Disaster Recovery is usually planned for any disaster in the production IT server systems. Where Availability is one of the Non functional requirements asked from the business. So we come up with Disaster Recovery site which is almost the replica of Production system/Application. Where Production switching to DR site happens when the Production outage occurs. Disaster Recovery solution and planning must be planned and approved by all the stakeholders well in advance. Hence for the end users they are not affected of the downtime of the applications. Always keep the Disaster Recovery site isolated from the Production systems. Decision for Active- Active or Active-Passive for the sites are also considered in the plan. Hence it is required that we have Disaster recovery solution in place so that the business does not suffer.
2) Disaster Recovery Vs High Available solution:
There is normally a confusion between Disaster Recovery and Highly Available solution. Both the terms are different. Highly Available solution is making your IT system highly available and handling fail overs. It is generally taken care in Distributed computing and regional deployments. How are you making your solution highly available in a particular region? So you go with solutions like different nodes in a cluster. Even if a node fails the other node in a cluster should be able to pick the request and perform the operation. While Disaster Recovery is completely different, this is planned for a outage of the complete region, there should be another site which can be made available so that the users are minimally or not impacted.
3) Which are the basic elements you would consider in a Disaster Recovery Plan?
3.1) You will have to make sure your solution has a disaster recovery automated or manual is in place. If there are products included in your solution you may want to check if they provide automated synchronization from PROD to DR sites. If not check for manual intervention in which case the RTO and RPO values might be high. Every component in the Architecture has to be available in the DR. The environment , configuration, installations, image back up /tape back up/ file system back up and many others to be planned ahead on an agreed frequency by the team.
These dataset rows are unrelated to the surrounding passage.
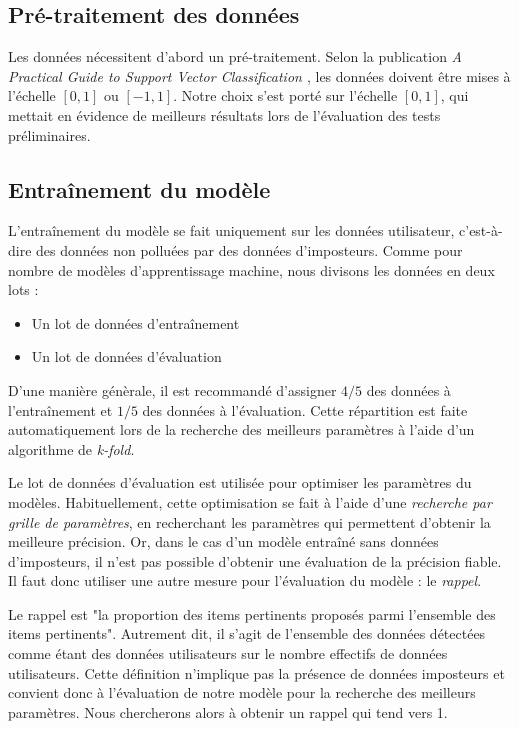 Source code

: \subsection{Pré-traitement des données}

Les données nécessitent d'abord un pré-traitement. Selon la publication \textit{A Practical Guide to Support Vector Classification \cite{svmpractical}}, les données doivent être mises à l'échelle $[0, 1]$ ou $[-1, 1]$. Notre choix s'est porté sur l'échelle $[0, 1]$, qui mettait en évidence de meilleurs résultats lors de l'évaluation des tests préliminaires.

\label{modele}
\subsection{Entraînement du modèle}

L'entraînement du modèle se fait uniquement sur les données utilisateur, c'est-à-dire des données non polluées par des données d'imposteurs. Comme pour nombre de modèles d'apprentissage machine, nous divisons les données en deux lots :

\begin{itemize}
    \item Un lot de données d'entraînement
    \item Un lot de données d'évaluation
\end{itemize}

D'une manière génèrale, il est recommandé d'assigner $4/5$ des données à l'entraînement et $1/5$ des données à l'évaluation. Cette répartition est faite automatiquement lors de la recherche des meilleurs paramètres à l'aide d'un algorithme de \textit{k-fold}.

Le lot de données d'évaluation est utilisée pour optimiser les paramètres du modèles. Habituellement, cette optimisation se fait à l'aide d'une \textit{recherche par grille de paramètres}, en recherchant les paramètres qui permettent d'obtenir la meilleure précision. Or, dans le cas d'un modèle entraîné sans données d'imposteurs, il n'est pas possible d'obtenir une évaluation de la précision fiable. Il faut donc utiliser une autre mesure pour l'évaluation du modèle : le \textit{rappel}.

Le rappel est "la proportion des items pertinents proposés parmi l'ensemble des items pertinents". Autrement dit, il s'agit de l'ensemble des données détectées comme étant des données utilisateurs sur le nombre effectifs de données utilisateurs. Cette définition n'implique pas la présence de données imposteurs et convient donc à l'évaluation de notre modèle pour la recherche des meilleurs paramètres. Nous chercherons alors à obtenir un rappel qui tend vers 1.

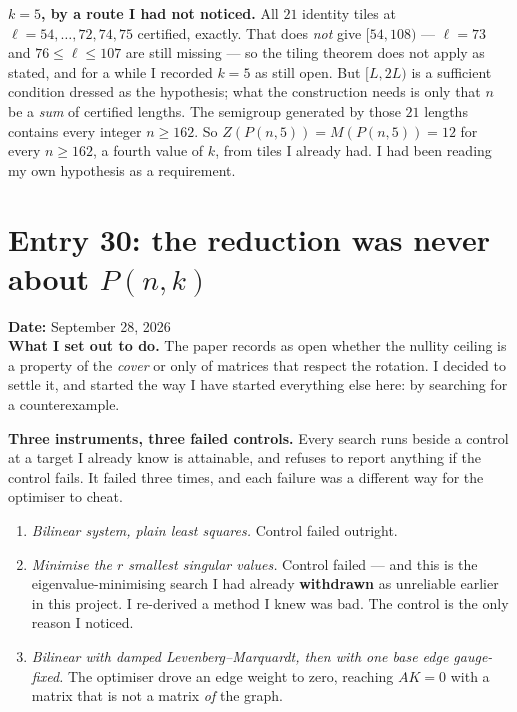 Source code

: \documentclass[12pt]{article}
\begin{document}
\textbf{$k=5$, by a route I had not noticed.} All $21$ identity tiles at
$\ell=54,\dots,72,74,75$ certified, exactly. That does \emph{not} give
$[54,108)$ --- $\ell=73$ and $76\le\ell\le107$ are still missing --- so
the tiling theorem does not apply as stated, and for a while I recorded
$k=5$ as still open. But $[L,2L)$ is a sufficient condition dressed as the
hypothesis; what the construction needs is only that $n$ be a \emph{sum} of
certified lengths. The semigroup generated by those $21$ lengths contains every
integer $n\ge162$. So $Z(P(n,5))=M(P(n,5))=12$ for every $n\ge162$, a fourth
value of $k$, from tiles I already had. I had been reading my own hypothesis as
a requirement.


\clearpage
\section*{Entry 30: the reduction was never about $P(n,k)$}
\textbf{Date:} September 28, 2026\\

\textbf{What I set out to do.} The paper records as open whether the nullity
ceiling is a property of the \emph{cover} or only of matrices that respect the
rotation. I decided to settle it, and started the way I have started everything
else here: by searching for a counterexample.

\textbf{Three instruments, three failed controls.} Every search runs beside a
control at a target I already know is attainable, and refuses to report anything
if the control fails. It failed three times, and each failure was a different
way for the optimiser to cheat.

\begin{enumerate}
\item \emph{Bilinear system, plain least squares.} Control failed outright.
\item \emph{Minimise the $r$ smallest singular values.} Control failed --- and
this is the eigenvalue-minimising search I had already \textbf{withdrawn} as
unreliable earlier in this project. I re-derived a method I knew was bad. The
control is the only reason I noticed.
\item \emph{Bilinear with damped Levenberg--Marquardt, then with one base edge
gauge-fixed.} The optimiser drove an edge weight to zero, reaching $AK=0$ with a
matrix that is not a matrix \emph{of} the graph.
\end{enumerate}
\end{document}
Additionally PROD and DR activity to be performed ahead to identify the accurate time for RTO and RPO so that we can inform the business accordingly.
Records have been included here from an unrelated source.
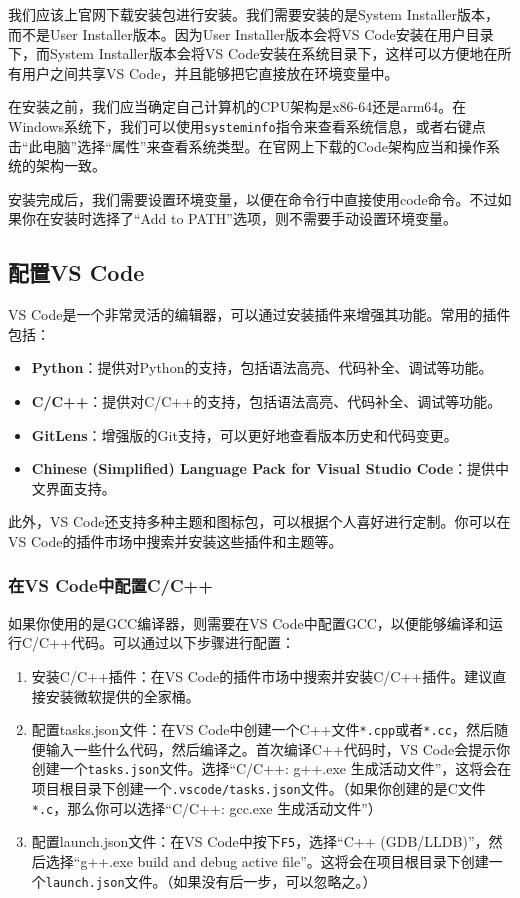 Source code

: \documentclass[../main.tex]{subfiles}
\begin{document}
我们应该上官网下载安装包进行安装。我们需要安装的是System Installer版本，而不是User Installer版本。因为User Installer版本会将VS Code安装在用户目录下，而System Installer版本会将VS Code安装在系统目录下，这样可以方便地在所有用户之间共享VS Code，并且能够把它直接放在环境变量中。

在安装之前，我们应当确定自己计算机的CPU架构是x86-64还是arm64。在Windows系统下，我们可以使用\texttt{systeminfo}指令来查看系统信息，或者右键点击“此电脑”选择“属性”来查看系统类型。在官网上下载的Code架构应当和操作系统的架构一致。

安装完成后，我们需要设置环境变量，以便在命令行中直接使用code命令。不过如果你在安装时选择了“Add to PATH”选项，则不需要手动设置环境变量。

\subsection{配置VS Code}

VS Code是一个非常灵活的编辑器，可以通过安装插件来增强其功能。常用的插件包括：

\begin{itemize}
  \item \textbf{Python}：提供对Python的支持，包括语法高亮、代码补全、调试等功能。
  \item \textbf{C/C++}：提供对C/C++的支持，包括语法高亮、代码补全、调试等功能。
  \item \textbf{GitLens}：增强版的Git支持，可以更好地查看版本历史和代码变更。
  \item \textbf{Chinese (Simplified) Language Pack for Visual Studio Code}：提供中文界面支持。
\end{itemize}

此外，VS Code还支持多种主题和图标包，可以根据个人喜好进行定制。你可以在VS Code的插件市场中搜索并安装这些插件和主题等。

\subsubsection{在VS Code中配置C/C++}\label{sec:configure-cpp}

如果你使用的是GCC编译器，则需要在VS Code中配置GCC，以便能够编译和运行C/C++代码。可以通过以下步骤进行配置：

\begin{enumerate}
  \item 安装C/C++插件：在VS Code的插件市场中搜索并安装C/C++插件。建议直接安装微软提供的全家桶。
  \item 配置tasks.json文件：在VS Code中创建一个C++文件\texttt{*.cpp}或者\texttt{*.cc}，然后随便输入一些什么代码，然后编译之。首次编译C++代码时，VS Code会提示你创建一个\texttt{tasks.json}文件。选择“C/C++: g++.exe 生成活动文件”，这将会在项目根目录下创建一个\texttt{.vscode/tasks.json}文件。（如果你创建的是C文件\texttt{*.c}，那么你可以选择“C/C++: gcc.exe 生成活动文件”）
  \item 配置launch.json文件：在VS Code中按下\texttt{F5}，选择“C++ (GDB/LLDB)”，然后选择“g++.exe build and debug active file”。这将会在项目根目录下创建一个\texttt{launch.json}文件。（如果没有后一步，可以忽略之。）
\end{enumerate}
\end{document}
3.2) Second check will be on the networks for the PROD to DR switching. A drill might be done and the time taken will be noted.
3.3) If your solution needs support team during the disaster recovery have them identified with their Roles and Responsibilities.
3.4) Have a checklist and a plan handy in a document. Though this is not really BCM.
4. Disaster Recovery solution, Automated Vs Manual
Consider replication solutions for your products in the solution if any. For example if we consider Oracle database we might go for Data guard replication or any other third party replication tools. If you have open source databases like PostGres check for the replication solutions available. In any case you do not have then manual intervention might be required where we write scripts or do it manually in a sequence, if you have JOBS and ETL solution for example. Back up and Restore one time will not replicate your DR site always. You will have to further visit your Disaster Recovery solution.
5. RTO(Recovery Time Objective) vs RPO (Recovery Point Objective)
- Recovery Point Objective (RPO) and Recovery Time Objective (RTO) are two of the most important parameters of a disaster recovery or data protection plan. These are objectives which can guide enterprises to choose an optimal disaster recovery plan.
- Recovery Point Objective (RPO) describes the interval of time that might pass during a disruption before the quantity of data lost during that period exceeds the Disaster Recovery Plan’s maximum allowable threshold or “tolerance.” While this definition is a refereed one , in simple terms how much data loss your business can afford is what is meant here.
- The Recovery Time Objective (RTO) is the targeted duration of time and a service level within which a business process must be restored after a disaster (or disruption) in order to avoid unacceptable consequences associated with a break in business IT solution. In simple terms how soon you can recover your data to the DR site.